Mais votre action est toujours à courte vue. Ainsi, contrairement à ce qui a été allégué, la hausse du prix du pétrole n’était pas imprévisible, puisque la ressource s’épuise. Nous vous l’avions dit, mais vous avez refusé de nous entendre. C’est que le moyen terme ne s'accommode pas du temps médiatique… Peu importe que tout cela ne soit que poudre aux yeux : il suffit de bien maîtriser la communication, et peut-être les Français se laisseront-ils berner. Mais les « veaux », selon l’aimable qualificatif du général de Gaulle, peuvent se révolter, mai 68 l’a montré…

Le Gouvernement et l'UMP ont donc été priés de trouver des idées pour faire croire à une augmentation du pouvoir d'achat. L’ennui est qu’il n'y a plus d'argent dans les caisses et plus d'idées à l'UMP, si bien que le Président de la République a ressorti sa formule magique, devenue : « Si vous avez besoin de gagner plus, vous n'avez d'autre choix que de travailler plus ». Mais le jour où nos concitoyens se rendront compte qu'une fois les trente-cinq heures rayées du code du travail et le travail dominical banalisé, il n'y aura plus de raison de leur payer des heures supplémentaires, le réveil risque d’être dur.

Par ailleurs, nous sommes sommés d'examiner ce projet sans que nous ait été présentée la moindre étude d'impact budgétaire et économique. Tout se fait à la louche, et les milliards valsent. Peu importe que ces chiffres n'aient aucune réalité : on les assène ! Alors que nous avons à peine achevé la discussion du budget de l'État et des comptes sociaux pour 2008, deux textes qui reflètent votre gestion calamiteuse des finances, vous créez de nouvelles exonérations qui sont autant de dépenses fiscales supplémentaires ! À quoi sert donc le débat budgétaire ? Notre collègue Charles de Courson s’en est lui-même inquiété.

Le vocabulaire médiatique est une nouvelle fois appelé à la rescousse mais, cette fois, il ne fonctionne pas aussi bien que d'habitude – et pour cause : ce texte a un air de « déjà vu ». C’est qu’ayant d'abord servi ses plus sûrs soutiens électoraux, les rentiers, le Gouvernement n'a plus d'argent dans les caisses, et qu’il est un peu à court d’idées, la proposition de Mme Lagarde tendant à remplacer la voiture par le vélo n'ayant pas eu le succès escompté… Force est de constater que, le jour-même où est réunie la conférence sociale, nous débattons ici d'un texte non soumis aux partenaires sociaux, alors qu’il remet en cause les accords collectifs et, un peu plus encore, la durée légale du travail.
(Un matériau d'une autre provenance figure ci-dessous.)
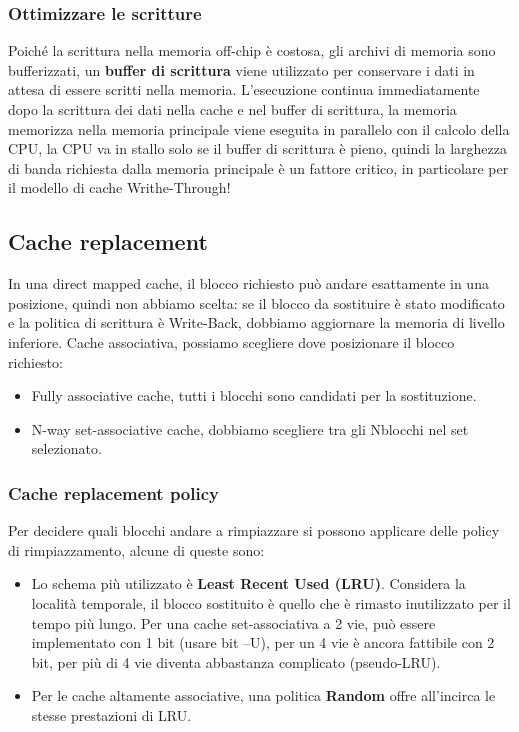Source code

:\subsubsection{Ottimizzare le scritture}
Poiché la scrittura nella memoria off-chip è costosa, gli archivi di memoria sono bufferizzati, un \textbf{buffer di scrittura} viene utilizzato per conservare i dati in attesa di essere scritti nella memoria.
L'esecuzione continua immediatamente dopo la scrittura dei dati nella cache e nel buffer di scrittura, la memoria memorizza nella memoria principale viene eseguita in parallelo con il calcolo della CPU, 
la CPU va in stallo solo se il buffer di scrittura è pieno, quindi la larghezza di banda richiesta dalla memoria principale è un fattore critico, in particolare per il modello di cache Writhe-Through!

\subsection{Cache replacement}
In una direct mapped cache, il blocco richiesto può andare esattamente in una posizione, quindi non abbiamo scelta: 
se il blocco da sostituire è stato modificato e la politica di scrittura è Write-Back, dobbiamo aggiornare la memoria di livello inferiore. 
Cache associativa, possiamo scegliere dove posizionare il blocco richiesto: 
\begin{itemize}
	\item Fully associative cache, tutti i blocchi sono candidati per la sostituzione.
	\item N-way set-associative cache, dobbiamo scegliere tra gli Nblocchi nel set selezionato.
\end{itemize}

\subsubsection{Cache replacement policy}
Per decidere quali blocchi andare a rimpiazzare si possono applicare delle policy di rimpiazzamento, alcune di queste sono:
\begin{itemize}
	\item Lo schema più utilizzato è \textbf{Least Recent Used (LRU)}. Considera la località temporale, il blocco sostituito è quello che è rimasto inutilizzato per il tempo più lungo. 
	Per una cache set-associativa a 2 vie, può essere implementato con 1 bit (usare bit --U), per un 4 vie è ancora fattibile con 2 bit, per più di 4 vie diventa abbastanza complicato (pseudo-LRU).
	\item Per le cache altamente associative, una politica \textbf{Random} offre all'incirca le stesse prestazioni di LRU.
\end{itemize}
Comment s’étonner que les responsables des services de ressources humaines aient le tournis ? Qui, déjà, avait parlé de « simplifier les procédures » ?

Voilà pour la méthode. Sur le fond, la baisse du pouvoir d’achat est-elle seulement « ressentie » comme ose le dire le Medef ? Il faut le savoir : 90 % des Français n'ont vu leurs revenus progresser que de 4,6 % entre 1998 et 2005, leur revenu mensuel médian est bien inférieur à 1 500 euros et 7,1 millions de personnes doivent se contenter de moins de 817 euros chaque mois. La proportion des salariés rémunérés au smic est passée de 8,6 % en 1990 à 15,1 % en 2006, et 27 % des personnes en CDI des secteurs privé et semi-public touchent moins de 1,3 fois le et la proportion monte à 37,8 % si on leur adjoint les personnes qui n'ont qu'un emploi précaire. L’inflation annuelle étant de 2 %, le revenu réel de la grande majorité des Français a donc baissé – et encore faut-il préciser que l'indice de référence minore le poids des dépenses de logement dans les dépenses globales des ménages.

À cela s’ajoute le fait que les dépenses contraintes – loyer, eau, chauffage, électricité, déplacements entre domicile et travail – pèsent de plus en plus lourdement sur le budget des ménages, le logement représentant dorénavant à lui seul de 15 à 40 % des dépenses obligées. Le transport représente 19 % du budget d'un habitant d'une commune rurale, 12 % pour un Parisien. Les locataires sont plus touchés que les propriétaires par les hausses de prix, les habitants des campagnes que ceux de la région parisienne, les familles monoparentales que les couples sans enfant, le décile inférieur que le décile supérieur.

Compte tenu des autres dépenses auxquelles il n'est pas possible de se soustraire – assurances, frais bancaires, téléphonie, emprunts immobiliers... – le total des dépenses obligatoires représente plus de 70 % des dépenses pour les 20 % de foyers les plus modestes. Il ne reste plus grand chose pour se nourrir, s'habiller, se soigner. Inutile de parler de dépenses de loisir quand la moindre hausse ou le moindre accident de santé peut précipiter les familles dans une crise financière grave.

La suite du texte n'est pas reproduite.